One of the things that Barb Ericson (a co-PI on our project, the Director of CS Outreach for the College of Computing, my co-author, and my wife) helped establish is an endorsement (a kind of certification) in computer science for high school teachers. Last week, Barb got bad news from one of the teachers she works with. The Georgia Professional Standards Commission website had been updated to explain that the endorsement does not allow a high school teacher to teach computer science classes, but to “run computer labs.”  Barb talked to her contacts at Georgia PSC all this week, trying to get that corrected.  Finally, they agreed that it was a mistake, and it would get fixed.  No word on how the erroneous information got posted.

Then, two days ago, Barb got word from one of her high school teachers that the Georgia Department of Education had announced that AP Computer Science would no longer count towards high school graduation requirements.  Until last month, Georgia and Texas were the only two states in the US who let students use AP CS credit towards graduation, a significant incentive to take AP CS.  Both Barb and I have working with our contacts in all the various organizations the last two days trying to find out what happened.
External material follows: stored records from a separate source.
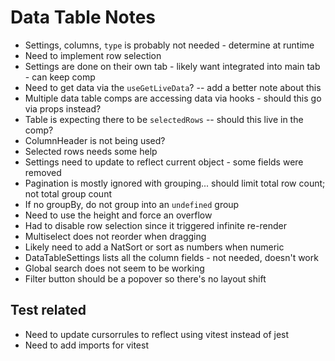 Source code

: # Data Table Notes

- Settings, columns, `type` is probably not needed - determine at runtime
- Need to implement row selection
- Settings are done on their own tab - likely want integrated into main tab - can keep comp
- Need to get data via the `useGetLiveData`? -- add a better note about this
- Multiple data table comps are accessing data via hooks - should this go via props instead?
- Table is expecting there to be `selectedRows` -- should this live in the comp?
- ColumnHeader is not being used?
- Selected rows needs some help
- Settings need to update to reflect current object - some fields were removed
- Pagination is mostly ignored with grouping... should limit total row count; not total group count
- If no groupBy, do not group into an `undefined` group
- Need to use the height and force an overflow
- Had to disable row selection since it triggered infinite re-render
- Multiselect does not reorder when dragging
- Likely need to add a NatSort or sort as numbers when numeric
- DataTableSettings lists all the column fields - not needed, doesn't work
- Global search does not seem to be working
- Filter button should be a popover so there's no layout shift

## Test related

- Need to update cursorrules to reflect using vitest instead of jest
- Need to add imports for vitest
Here’s the story, best as we can tell so-far.  Georgia has one public University System, with one Board of Regents.  The Board of Regents recently refined their standards for admission to the system, and worked with the Georgia Department of Education to make sure that what GaDoE required for graduation met what the BoR was requiring for admission.  One of the particular areas of focus was the Career, Technical, and Agricultural Education (CTAE) Division classes.  There was some serious concern in both the BoR and GaDoE that some of those classes shouldn’t really count as a “Science” course for the “fourth science class requirement” of graduation and admissions.  For better or worse, computer science in Georgia is part of CTAE.  It was CTAE that announced that AP CS would no longer count towards meeting that requirement.

Now, the Board of Regents is telling us that AP CS was never even brought up for review.  They are willing to review it, and they are investigating this next week.  We just heard today from a contact with the Science Committee of the Georgia Dept of Ed that “Computer Science is only a ‘science’ in that the word is in its name.”  The Department of Education may not have brought AP CS up for review, because their Science Committee didn’t want it to count as a science towards graduation.  We’ll learn more this week, as the BoR checks to see if AP CS was on its review list, and then starts their own review of AP CS curricula to decide if it should count.

For right now, it doesn’t count.  As of October 1, only Texas counts any computer science towards high school graduation requirements.  Georgia has backslid.

I keep thinking about Mad Eye Moody in the Harry Potter series of books by J.K. Rowling.  “Vigilance! Constant Vigilance!” he would demand of all those fighting against the Dark Wizards. It feels like that’s what we have to do in “Georgia Computes!” to make sure that computing education keeps progressing, and doesn’t backslide.  Fortunately, Barb has her own “Order of the Phoenix,” in her network of teachers who let her know of any sign of trouble.  It really shouldn’t be this hard, should it?